Results: This meta-analysis encompassed 38 retrospective cohort studies, including data from 10,246 patients. The aggregated data showed that patients with increased NLR prior to treatment exhibit reduced OS (HR = 1.58, 95% CI: 1.44-1.74; p < 0.00001) and decreased PFS (HR = 1.48, 95% CI: 1.34-1.63; p < 0.00001). Furthermore, elevated NLR significantly impacted disease-free survival (HR: 1.79, 95% CI: 1.18-2.71; p = 0.006), recurrence rates (HR: 2.18, 95% CI: 1.36-3.51; p = 0.001), recurrence-free survival (HR: 3.05, 95% CI: 1.79-5.19; p < 0.0001), and the incidence of distant metastases (HR: 1.73, 95% CI: 1.20-2.50; p = 0.003).
Conclusion: An elevated NLR prior to treatment demonstrates a strong association with decreased OS and PFS among patients with cervical cancer, underscoring the significance of NLR as a prognostic marker within this population.
Systematic review registration: https://www.crd.york.ac.uk/PROSPERO/display_record.php?RecordID=529817, identifier CRD42024529817.
1 Introduction
Globally, cervical cancer holds the fourth position in the list of cancers most prevalent in women, in terms of disease incidence and fatality rate. As per 2022 information, roughly 660,000 fresh diagnoses and 350,000 deaths were documented (1). The primary modalities for managing cervical cancer involve surgical intervention or radiation therapy, with chemotherapy serving as an important adjunctive treatment. In early-stage detection, surgical intervention proves most effective. However, for individuals affected with locally advanced cervical cancer, the optimal approach is concurrent chemoradiotherapy (CCRT), which aids in curtailing both local and systemic recurrences (2). Unfortunately, in numerous underdeveloped countries, a majority of cervical cancer cases (> two-thirds) only come to light at more advanced stages. Individuals with locally advanced disease exhibit poorer survival rates and higher recurrence compared to those diagnosed at early stages, with five-year survival rates post-optimal treatments like chemoradiotherapy ranging between 31% and 55% (3). Traditional clinical factors such as tumor size and parametrial involvement significantly influence prognosis and are key components of the International Federation of Gynecology and Obstetrics (FIGO) staging system. Nevertheless, these conventional pathological makers fall short in both identifying the most effective treatment regimens and predicting clinical outcomes. Notably, patients with analogous pathological features and similar clinical tumor stages often experience diverse prognoses, highlighting the challenge in forecasting outcomes for cervical cancer. Thus, exploring novel clinical and prognostic markers is urgent (4).

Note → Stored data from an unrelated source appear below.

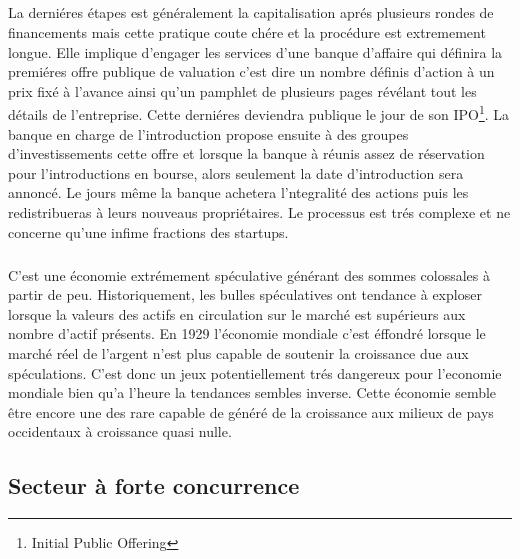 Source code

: \documentclass[11pt, a4paper ]{article}
\begin{document}
\begin{spacing}{1.5}
\subparagraph{}
La derniéres étapes est généralement la capitalisation aprés plusieurs rondes de financements mais cette pratique coute chére et la procédure est extremement longue. Elle implique d'engager les services d'une banque d'affaire qui définira la premiéres offre publique de valuation c'est dire un nombre définis d'action à un prix fixé à l'avance ainsi qu'un pamphlet de plusieurs pages révélant tout les détails de l'entreprise. Cette derniéres deviendra publique le jour de son IPO\footnote{ Initial Public Offering}. La banque en charge de l'introduction propose ensuite à des groupes d'investissements cette offre et lorsque la banque à réunis assez de réservation pour l'introductions en bourse, alors seulement la date d'introduction sera annoncé.  Le jours même la banque achetera l'ntegralité des actions puis les redistribueras à leurs nouveaus propriétaires.
Le processus est trés complexe et ne concerne qu'une infime fractions des startups.

\subparagraph{}
C'est une économie extrémement spéculative générant des sommes colossales à partir de peu. Historiquement, les bulles spéculatives ont tendance à exploser lorsque la valeurs des actifs en circulation sur le marché est supérieurs aux nombre d'actif présents. En 1929 l'économie mondiale c'est éffondré lorsque le marché réel de l'argent n'est plus capable de soutenir la croissance due aux spéculations. C'est donc un jeux potentiellement trés dangereux pour l'economie mondiale bien qu'a l'heure la tendances sembles inverse. Cette économie semble être encore une des rare capable de généré de la croissance aux milieux de pays occidentaux à croissance quasi nulle.



\subsection{Secteur à forte concurrence}



\end{spacing}
\end{document}
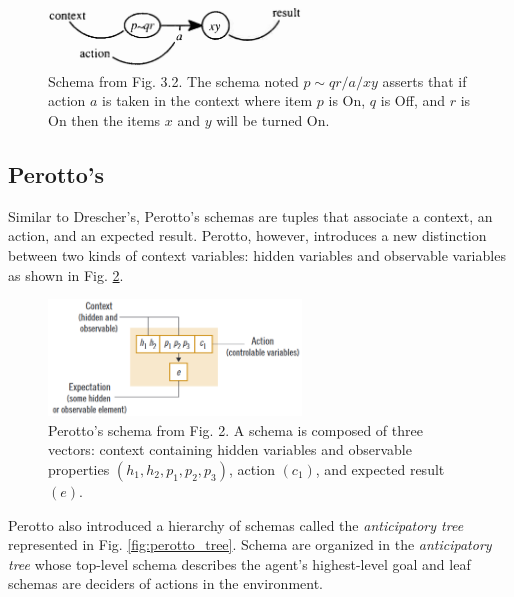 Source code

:\documentclass[runningheads]{llncs}
\begin{document}
\begin{figure}
	\centering
	\includegraphics[width=0.6\textwidth]{Figure_2_schema_drescher.png}
	\caption{Schema from \cite{drescher_made-up_1991} Fig. 3.2.
	The schema noted $p \!\sim\! qr/a/xy$ asserts that if action $a$ is taken in the context where item $p$ is On, $q$ is Off, and $r$ is On then the items $x$ and $y$ will be turned On.} 
	\label{fig:drescher}
\end{figure}

\cite{drescher_made-up_1991}
\cite{chaput_constructivist_2004}
\cite{guerin_piagetian_2008}
\cite{wang_new_2012}
\cite{miller_building_2018}

\subsection{Perotto's}

Similar to Drescher's, Perotto's schemas \cite{perotto_computational_nodate} are tuples that associate a context, an action, and an expected result. 
Perotto, however, introduces a new distinction between two kinds of context variables: hidden variables and observable variables as shown in  Fig. \ref{fig:perotto}.

\begin{figure}
	\centering
	\includegraphics[width=0.6\textwidth]{Figure_perotto.png}
	\caption{Perotto's schema from \cite{perotto_computational_nodate} Fig. 2.
		A schema is composed of three vectors: context containing hidden variables and observable properties $(h_1, h_2, p_1, p_2, p_3)$, action $(c_1)$, and expected result $(e)$. } 
	\label{fig:perotto}
\end{figure}

Perotto also introduced a hierarchy of schemas called the \textit{anticipatory tree} represented in Fig. \ref{fig:perotto_tree}. 
Schema are organized in the \textit{anticipatory tree} whose top-level schema describes the agent's highest-level goal and leaf schemas are deciders of actions in the environment.
\end{document}
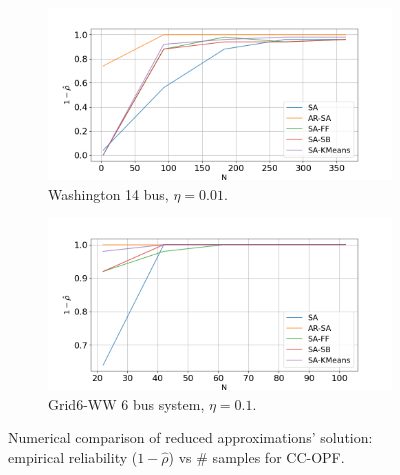 \begin{figure}[hbt]
    \centering
    \begin{subfigure}{.9\textwidth}
      \centering
      \hspace{-0mm}\includegraphics[width=0.99\linewidth]{Dissertation/images/dynamic/washington14/1_beta_N_363_eta_0.01.png}
      \caption{Washington 14 bus, $\eta = 0.01$.}
      \label{fig:washington14conservatism}
    \end{subfigure}
    
    \begin{subfigure}{.9\textwidth}
      \centering
      \hspace{0mm}\includegraphics[width=0.99\linewidth]{Dissertation/images/dynamic/grid6/1_beta_N_102_eta_0.1.png}
      \caption{Grid6-WW 6 bus system, $\eta = 0.1$.}
      \label{fig:grid6reliability}
    \end{subfigure}
    \caption{Numerical comparison of reduced approximations' solution: empirical reliability ($1-\hat{\rho}$) vs $\#$ samples for CC-OPF.  
    }
\label{fig:ar-sa-wash14-grid6}
\end{figure}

Extensive research has demonstrated the critical influence of the tumor microenvironment, particularly inflammation, in cancer development, progression, metastasis, and prognosis (5–7). Inflammatory responses in patients are generally associated with poorer treatment outcomes and survival rates (7). Emerging studies supported the theory that inflammation contributes to the genesis and advancement of various solid and gynecological tumors (8). The prognostic significance of inflammatory biomarkers, such as neutrophil–lymphocyte ratio (NLR), monocyte-lymphocyte ratio (MLR), and platelet-lymphocyte ratio (PLR), has been thoroughly investigated in cervical cancer-related studies (9). Meta-analysis data by Zou et al. (10), involving 6,041 cervical cancer patients, pinpointed a critical median NLR value of 2.46, alluding to the fact preoperative NLR levers above this threshold correlate with deteriorating prognosis, showcased by reduced overall survival (OS) and progression-free survival (PFS).
Previously, several meta-analyses have been published on the association between NLR and the prognosis of patients with cervical cancer (10–12). In 2020, a meta-analysis evaluated the prognostic significance of the NLR in cervical cancer patients. This study demonstrated a notable association between NLR and survival outcomes in individuals with early-stage disease undergoing radical surgery (13). Nevertheless, numerous recent clinical studies have sought to further clarify the predictive value of NLR in cervical cancer, potentially contesting earlier conclusions (7, 14–19). Therefore, this updated meta-analysis aims to reexamine the prognostic significance of NLR across different stages of cervical cancer, including recurrent metastases, to provide the most current evidence-based understanding of NLR’s impact on disease prognosis.
2 Material and methods
2.1 Literature search
This study was conducted adherently to the Preferred Reporting Items for Systematic Reviews and Meta-Analyses (PRISMA2020) statement (20) and was registered in the International Prospective Register of Systematic Reviews (PROSPERO: CRD42024529817).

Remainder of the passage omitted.